Geleneksel kardiyorespiratuvar formun haksız olduğunu savunmuyorum. Aksine doğru olduğunu düşünüyorum çünkü bu formun da, özellikle fiziksel aktiviteye bağlıysa, sağlık ve uzun ömür için önemli göstergeleri bulunur. Hareketli yaşamak biliyorsunuz ki Lida yosun tableti ile zayıflarken dikkat etmeniz gereken en önemli noktalardan biridir. Örneğin hareketsiz erkeklere uzun ömür açısından üstünlük sağlamasa da fiziksel olarak aktif olan erkeklere avantaj veriyordu. Form seviyelerinde ilk beşte yer alan aktif erkekler alt seviyedeki beş aktif erkeğe göre yarı yarıya ölüm oranına sahipti.

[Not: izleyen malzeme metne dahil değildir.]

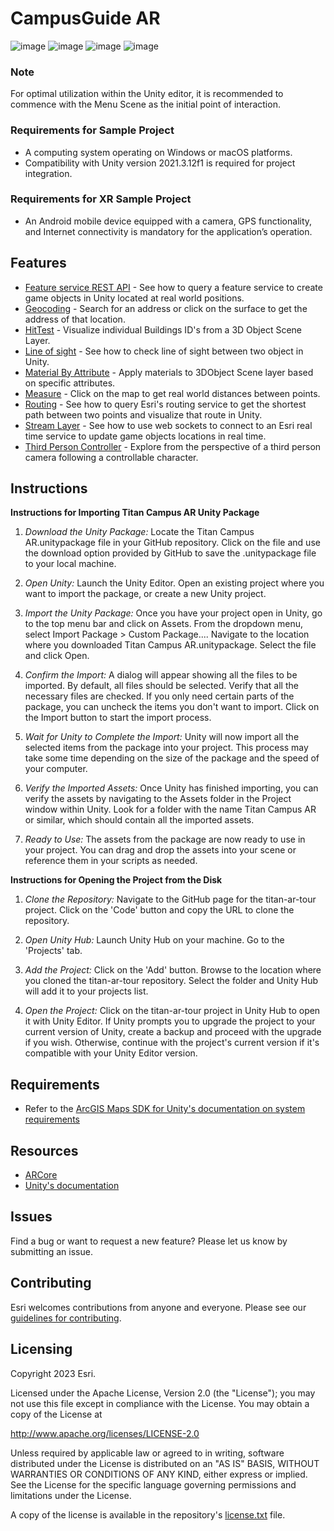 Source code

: # CampusGuide AR

![image](Resource/Screenshot_20231119_192620_Gallery.jpg)
![image](Resource/Screenshot_20231119_192639_Gallery.jpg)
![image](Resource/Screenshot_20231119_192727_Gallery.jpg)
![image](Resource/Screenshot_20231119_192734_Gallery.jpg)

### Note
For optimal utilization within the Unity editor, it is recommended to commence with the Menu Scene as the initial point of interaction.

### Requirements for Sample Project
* A computing system operating on Windows or macOS platforms.
* Compatibility with Unity version 2021.3.12f1 is required for project integration.

### Requirements for XR Sample Project
* An Android mobile device equipped with a camera, GPS functionality, and Internet connectivity is mandatory for the application’s operation.

## Features

* [Feature service REST API](https://github.com/Esri/arcgis-maps-sdk-unity-samples/tree/main/samples_project/Assets/SampleViewer/Samples/FeatureLayer) - See how to query a feature service to create game objects in Unity located at real world positions.
* [Geocoding](https://github.com/Esri/arcgis-maps-sdk-unity-samples/tree/main/samples_project/Assets/SampleViewer/Samples/Geocoding) - Search for an address or click on the surface to get the address of that location.
* [HitTest](https://github.com/Esri/arcgis-maps-sdk-unity-samples/tree/main/samples_project/Assets/SampleViewer/Samples/HitTest) - Visualize individual Buildings ID's from a 3D Object Scene Layer.
* [Line of sight](https://github.com/Esri/arcgis-maps-sdk-unreal-engine-samples/tree/main/sample_project/Content/SampleViewer/Samples/LineOfSight) - See how to check line of sight between two object in Unity.
* [Material By Attribute](https://github.com/Esri/arcgis-maps-sdk-unity-samples/tree/main/samples_project/Assets/SampleViewer/Samples/MaterialByAttribute) - Apply materials to 3DObject Scene layer based on specific attributes.
* [Measure](https://github.com/Esri/arcgis-maps-sdk-unity-samples/tree/main/samples_project/Assets/SampleViewer/Samples/Measure) - Click on the map to get real world distances between points.
* [Routing](https://github.com/Esri/arcgis-maps-sdk-unity-samples/tree/main/samples_project/Assets/SampleViewer/Samples/Routing) - See how to query Esri's routing service to get the shortest path between two points and visualize that route in Unity.
* [Stream Layer](https://github.com/Esri/arcgis-maps-sdk-unity-samples/tree/main/samples_project/Assets/SampleViewer/Samples/StreamLayer) - See how to use web sockets to connect to an Esri real time service to update game objects locations in real time.
* [Third Person Controller](https://github.com/Esri/arcgis-maps-sdk-unity-samples/tree/main/samples_project/Assets/SampleViewer/Samples/ThirdPerson) - Explore from the perspective of a third person camera following a controllable character.

## Instructions

**Instructions for Importing Titan Campus AR Unity Package**
1. *Download the Unity Package:*
   Locate the Titan Campus AR.unitypackage file in your GitHub repository.
   Click on the file and use the download option provided by GitHub to save the .unitypackage file to your local machine.

2. *Open Unity:*
   Launch the Unity Editor.
   Open an existing project where you want to import the package, or create a new Unity project.

3. *Import the Unity Package:*
   Once you have your project open in Unity, go to the top menu bar and click on Assets.
   From the dropdown menu, select Import Package > Custom Package....
   Navigate to the location where you downloaded Titan Campus AR.unitypackage.
   Select the file and click Open.

4. *Confirm the Import:*
   A dialog will appear showing all the files to be imported. By default, all files should be selected.
   Verify that all the necessary files are checked. If you only need certain parts of the package, you can uncheck the items you don't want to import.
   Click on the Import button to start the import process.

5. *Wait for Unity to Complete the Import:*
   Unity will now import all the selected items from the package into your project. This process may take some time depending on the size of the package and the speed of your computer.
   
6. *Verify the Imported Assets:*
   Once Unity has finished importing, you can verify the assets by navigating to the Assets folder in the Project window within Unity.
   Look for a folder with the name Titan Campus AR or similar, which should contain all the imported assets.

7. *Ready to Use:*
   The assets from the package are now ready to use in your project. You can drag and drop the assets into your scene or reference them in your scripts as needed.
   
**Instructions for Opening the Project from the Disk**
1. *Clone the Repository:*
Navigate to the GitHub page for the titan-ar-tour project.
Click on the 'Code' button and copy the URL to clone the repository.

2. *Open Unity Hub:*
Launch Unity Hub on your machine.
Go to the 'Projects' tab.

3. *Add the Project:*
Click on the 'Add' button.
Browse to the location where you cloned the titan-ar-tour repository.
Select the folder and Unity Hub will add it to your projects list.

4. *Open the Project:*
Click on the titan-ar-tour project in Unity Hub to open it with Unity Editor.
If Unity prompts you to upgrade the project to your current version of Unity, create a backup and proceed with the upgrade if you wish. Otherwise, continue with the project's current version if it's compatible with your Unity Editor version.

## Requirements

* Refer to the [ArcGIS Maps SDK for Unity's documentation on system requirements](https://developers.arcgis.com/unity/reference/system-requirements/)

## Resources

* [ARCore](https://developers.google.com/ar)
* [Unity's documentation](https://docs.unity.com/)

## Issues

Find a bug or want to request a new feature?  Please let us know by submitting an issue.

## Contributing

Esri welcomes contributions from anyone and everyone. Please see our [guidelines for contributing](https://github.com/esri/contributing).

## Licensing

Copyright 2023 Esri.

Licensed under the Apache License, Version 2.0 (the "License");
you may not use this file except in compliance with the License.
You may obtain a copy of the License at

   http://www.apache.org/licenses/LICENSE-2.0

Unless required by applicable law or agreed to in writing, software
distributed under the License is distributed on an "AS IS" BASIS,
WITHOUT WARRANTIES OR CONDITIONS OF ANY KIND, either express or implied.
See the License for the specific language governing permissions and
limitations under the License.

A copy of the license is available in the repository's [license.txt]( https://raw.github.com/Esri/arcgis-maps-sdk-unity-samples/master/license.txt) file.
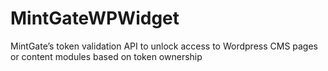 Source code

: # MintGateWPWidget
MintGate’s token validation API to unlock access to Wordpress CMS pages or content modules based on token ownership
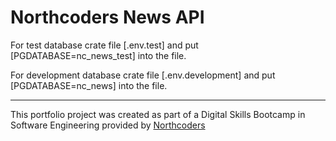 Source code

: # Northcoders News API

For test database crate file [.env.test] and put [PGDATABASE=nc_news_test] into the file.

For development database crate file [.env.development] and put [PGDATABASE=nc_news] into the file.

---

This portfolio project was created as part of a Digital Skills Bootcamp in Software Engineering provided by [Northcoders](https://northcoders.com/)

Son on, on beş yılda yayınlanan bazı başka araştırmalarda kardiyorespiratuvar form ile ölüm oranları arasında ters ilişki gözlemlenmiştir. Bu araştırmalardayüksek form seviyeleri genellikle yüksek fiziksel harekete tekabül etmiş ve fiziksel hareketin de çok önemli olduğu belirtilmiştir. Ayrıca hız, güç ve direnç seviyeleri açısından kas formunun da doğru olduğuna inanıyorum ancak kardiyorespiratuvar ve kas formunun içeriğinde güçlü bir genetik miras bulunmaktadır ve bu konuda bir şey yapamazsınız. Bu nedenle bu tür form çalışmalarını gelişim için sürdürüyor olsanız da gerçekleştirebileceğiniz gelişimin sınırları vardır ve bu sınırlar kendinizi başarısız hissedip tüm çabalardan vazgeçmenize neden olabilir. Hatırlarsanız Lida kapsül zayıflamasından tam verimi almak için gün içinde kısa süreli egzersizler yapmanızı dile getirmiştim. Bu da aynı sebebe, yani yoğun egzersiz temposundan sıkılıp tamamen bırakmak istemenize olan meyilinizden kaynaklı bir istektir. İlle de terleten ve yoran egzersizler yapmanız gerekmez. Sadece daha hareketli bir yaşam tarzı kazanmaya çalışın yeter.